Here is my C++ code:

#include<vector>
#include<algorithm>
#include<iostream>
#include<gmpxx.h>

using bignum = mpz_class;
using poly = std::vector<bignum>;

poly mult(const poly &a, const poly &b){
  poly res ( a.size()+b.size()-1 );
  for(int i=0; i<a.size(); ++i)
    for(int j=0; j<b.size(); ++j)
      res[i+j]+=a[i]*b[j];
  return res;
}

poly extend(const poly &d, const poly &e, int ml, poly &a, int l, int m){
  poly res ( 26*ml+1 );
  for(int i=1; i<std::min<int>(1+26*ml,e.size()); ++i)
    for(int j=1; j<std::min<int>(1+26*ml/i,d.size()); ++j)
      res[i*j] += e[i]*d[j];
  for(int i=1; i<res.size(); ++i)
    res[i]=res[i]*l/m;
  if(a.empty())
    a = poly { res };
  else
    for(int i=1; i<a.size(); ++i)
      a[i]+=res[i];
  return res;
}

bignum f(int n){
  std::vector<poly> dp;
  poly digits (10,1);
  poly dd { 1 };
  dp.push_back( dd );
  for(int i=1; i<n; ++i){
    dd=mult(dd,digits);
    int l=1+26*(n-i);
    if(dd.size()>l)
      dd.resize(l);
    dp.push_back(dd);
  }

  std::vector<std::vector<poly>> a;
  a.reserve(n);

  a.push_back( std::vector<poly> { poly { 0, 1 } } );
  for(int i=1; i<n; ++i)
    a.push_back( std::vector<poly> (1+std::min(i,n+i-i)));
  for(int m=n-1; m>0; --m){
    //    std::cout << "m=" << m << "\n";
    for(int sum=n-m; sum>=0; --sum)
      for(int len=0; len<=std::min(sum,n+1-sum); ++len){
        poly d {a[sum][len]} ;
        if(!d.empty())
          for(int sumn=sum+m, lenn=len+1, e=1;
              sumn+lenn-1<=n;
              sumn+=m, ++lenn, ++e)
            d=extend(d,dp[m],n-sumn,a[sumn][lenn],lenn,e);
      }
  }
  poly let (27,1);
  let[0]=0;
  poly lp { 1 };
  bignum t { 0 };
  for(int sum=n-1; sum>0; --sum){
    lp=mult(lp,let);
    for(int len=1; len<=std::min(sum,n+1-sum); ++len){
      poly &a0 = a[sum][len];
      bignum s {0};
      for(int i=1; i<std::min(a0.size(),lp.size()); ++i)
        s+=a0[i]*lp[i];
      bignum bin;
      mpz_bin_uiui( bin.get_mpz_t(), n-sum+1, len );
      t+=bin*s;
    }
  }
  return t;
}

int main(){
  int n;
  std::cin >> n;
  std::cout << f(n) << "\n" ;
}

This uses the GNU MP library. On debian, install libgmp-dev. Compile with g++ -std=c++11 -O3 -o pl pl.cpp -lgmp -lgmpxx. The program takes its argument from stdin. For timing, use echo 100 | time ./pl.

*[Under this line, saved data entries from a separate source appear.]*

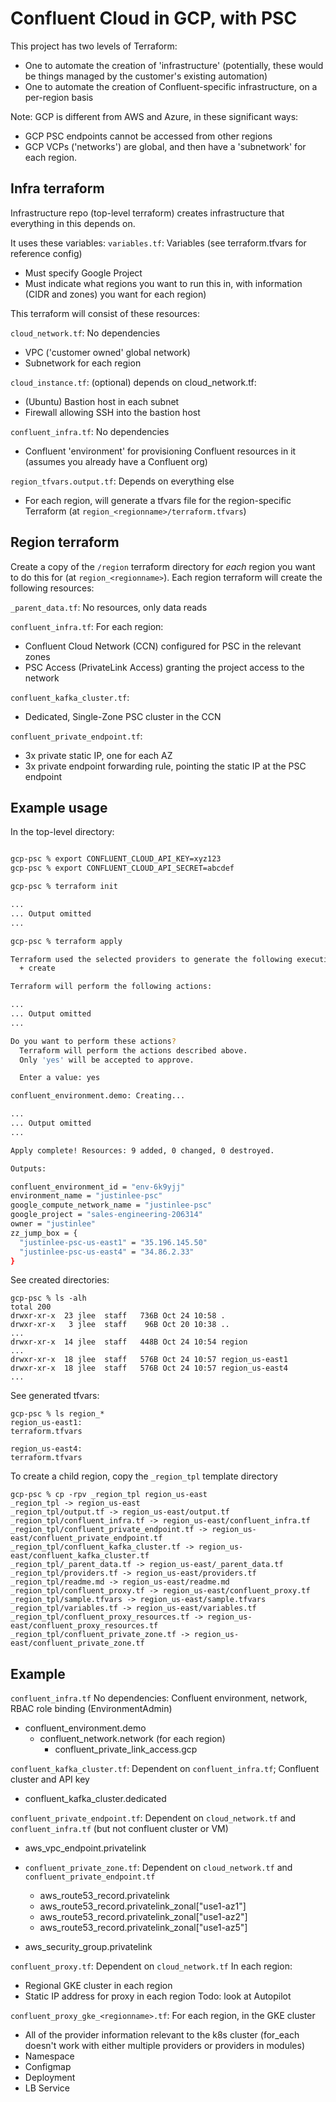 # Confluent Cloud in GCP, with PSC

This project has two levels of Terraform:
* One to automate the creation of 'infrastructure' (potentially, these would be things managed by the customer's existing automation)
* One to automate the creation of Confluent-specific infrastructure, on a per-region basis

Note: GCP is different from AWS and Azure, in these significant ways:
* GCP PSC endpoints cannot be accessed from other regions
* GCP VCPs ('networks') are global, and then have a 'subnetwork' for each region.

## Infra terraform
Infrastructure repo (top-level terraform) creates infrastructure that everything in this depends on.

It uses these variables:
`variables.tf`: Variables (see terraform.tfvars for reference config)
* Must specify Google Project
* Must indicate what regions you want to run this in, with information (CIDR and zones) you want for each region)

This terraform will consist of these resources:

`cloud_network.tf`: No dependencies
* VPC ('customer owned' global network)
* Subnetwork for each region

`cloud_instance.tf`: (optional) depends on cloud_network.tf:
* (Ubuntu) Bastion host in each subnet
* Firewall allowing SSH into the bastion host

`confluent_infra.tf`: No dependencies
* Confluent 'environment' for provisioning Confluent resources in it (assumes you already have a Confluent org)

`region_tfvars.output.tf`: Depends on everything else
* For each region, will generate a tfvars file for the region-specific Terraform (at `region_<regionname>/terraform.tfvars`)

## Region terraform
Create a copy of the `/region` terraform directory for _each_ region you want to do this for (at `region_<regionname>`). Each region terraform will create the following resources:

`_parent_data.tf`: No resources, only data reads

`confluent_infra.tf`: For each region:
* Confluent Cloud Network (CCN) configured for PSC in the relevant zones
* PSC Access (PrivateLink Access) granting the project access to the network

`confluent_kafka_cluster.tf`:
* Dedicated, Single-Zone PSC cluster in the CCN

`confluent_private_endpoint.tf`:
* 3x private static IP, one for each AZ
* 3x private endpoint forwarding rule, pointing the static IP at the PSC endpoint




## Example usage

In the top-level directory:

```bash

gcp-psc % export CONFLUENT_CLOUD_API_KEY=xyz123
gcp-psc % export CONFLUENT_CLOUD_API_SECRET=abcdef

gcp-psc % terraform init

...
... Output omitted
...

gcp-psc % terraform apply

Terraform used the selected providers to generate the following execution plan. Resource actions are indicated with the following symbols:
  + create

Terraform will perform the following actions:

...
... Output omitted
...

Do you want to perform these actions?
  Terraform will perform the actions described above.
  Only 'yes' will be accepted to approve.

  Enter a value: yes

confluent_environment.demo: Creating...

...
... Output omitted
...

Apply complete! Resources: 9 added, 0 changed, 0 destroyed.

Outputs:

confluent_environment_id = "env-6k9yjj"
environment_name = "justinlee-psc"
google_compute_network_name = "justinlee-psc"
google_project = "sales-engineering-206314"
owner = "justinlee"
zz_jump_box = {
  "justinlee-psc-us-east1" = "35.196.145.50"
  "justinlee-psc-us-east4" = "34.86.2.33"
}
```

See created directories:

```
gcp-psc % ls -alh
total 200
drwxr-xr-x  23 jlee  staff   736B Oct 24 10:58 .
drwxr-xr-x   3 jlee  staff    96B Oct 20 10:38 ..
...
drwxr-xr-x  14 jlee  staff   448B Oct 24 10:54 region
...
drwxr-xr-x  18 jlee  staff   576B Oct 24 10:57 region_us-east1
drwxr-xr-x  18 jlee  staff   576B Oct 24 10:57 region_us-east4
...
```

See generated tfvars:

```
gcp-psc % ls region_*
region_us-east1:
terraform.tfvars

region_us-east4:
terraform.tfvars
```

To create a child region, copy the `_region_tpl` template directory 

```
gcp-psc % cp -rpv _region_tpl region_us-east
_region_tpl -> region_us-east
_region_tpl/output.tf -> region_us-east/output.tf
_region_tpl/confluent_infra.tf -> region_us-east/confluent_infra.tf
_region_tpl/confluent_private_endpoint.tf -> region_us-east/confluent_private_endpoint.tf
_region_tpl/confluent_kafka_cluster.tf -> region_us-east/confluent_kafka_cluster.tf
_region_tpl/_parent_data.tf -> region_us-east/_parent_data.tf
_region_tpl/providers.tf -> region_us-east/providers.tf
_region_tpl/readme.md -> region_us-east/readme.md
_region_tpl/confluent_proxy.tf -> region_us-east/confluent_proxy.tf
_region_tpl/sample.tfvars -> region_us-east/sample.tfvars
_region_tpl/variables.tf -> region_us-east/variables.tf
_region_tpl/confluent_proxy_resources.tf -> region_us-east/confluent_proxy_resources.tf
_region_tpl/confluent_private_zone.tf -> region_us-east/confluent_private_zone.tf
```


## Example

<!-- `cloud_vm.tf` Dependent on `gcp_infra`: One SSH-able VM in each region
* aws_security_group.all_traffic
    * aws_security_group_rule.egress
    * aws_security_group_rule.ingress_home
    * aws_security_group_rule.ingress_https
    * aws_security_group_rule.ingress_internal
* aws_instance.pre[0] -->

`confluent_infra.tf` No dependencies: Confluent environment, network, RBAC role binding (EnvironmentAdmin)
* confluent_environment.demo
    * confluent_network.network (for each region)
        * confluent_private_link_access.gcp
<!-- * confluent_service_account.justin_tf_child
    * confluent_role_binding.justin_tf_child_env -->

`confluent_kafka_cluster.tf`: Dependent on `confluent_infra.tf`; Confluent cluster and API key
* confluent_kafka_cluster.dedicated
<!-- * confluent_api_key.justin_tf_child -->

`confluent_private_endpoint.tf`: Dependent on `cloud_network.tf` and `confluent_infra.tf` (but not confluent cluster or VM)
* aws_vpc_endpoint.privatelink

* `confluent_private_zone.tf`: Dependent on `cloud_network.tf` and `confluent_private_endpoint.tf`
    * aws_route53_record.privatelink
    * aws_route53_record.privatelink_zonal["use1-az1"]
    * aws_route53_record.privatelink_zonal["use1-az2"]
    * aws_route53_record.privatelink_zonal["use1-az5"]
* aws_security_group.privatelink

`confluent_proxy.tf`: Dependent on `cloud_network.tf`
In each region:
  * Regional GKE cluster in each region
  * Static IP address for proxy in each region
Todo: look at Autopilot

`confluent_proxy_gke_<regionname>.tf`: For each region, in the GKE cluster
* All of the provider information relevant to the k8s cluster (for_each doesn't work with either multiple providers or providers in modules)
* Namespace
* Configmap
* Deployment
* LB Service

At the end a[sum][length][i] gives the number of ways in which sum digits in length runs can give the number i. During computation, at the beginning of the m loop, it gives the number of ways that can be done with numbers greater than m. It all starts with a[0][0][1]=1. Note that this is a superset of the numbers we need to compute the function for smaller values. So at almost the same time, we could compute all values up to n.

There is no recursion, so we have a fixed number of nested loops. (The deepest nesting level is 6.) Each loop goes through a number of values that is linear in n in the worst case. So we need only polynomial time. If we look closer at the nested i and j loops in extend, we find an upper limit for j of the form N/i. That should only give a logarithmic factor for the j loop. The innermost loop in f (with sumn etc) is similar. Also keep in mind that we compute with numbers that grow fast.

Note also that we store O(n^3) of these numbers.

Experimentally, I get these results on reasonable hardware (i5-4590S): f(50) needs one second and 23 MB, f(100) needs 21 seconds and 166 MB, f(200) needs 10 minutes and 1.5 GB, and f(300) needs one hour and 5.6 GB. This suggests a time complexity better than O(n^5).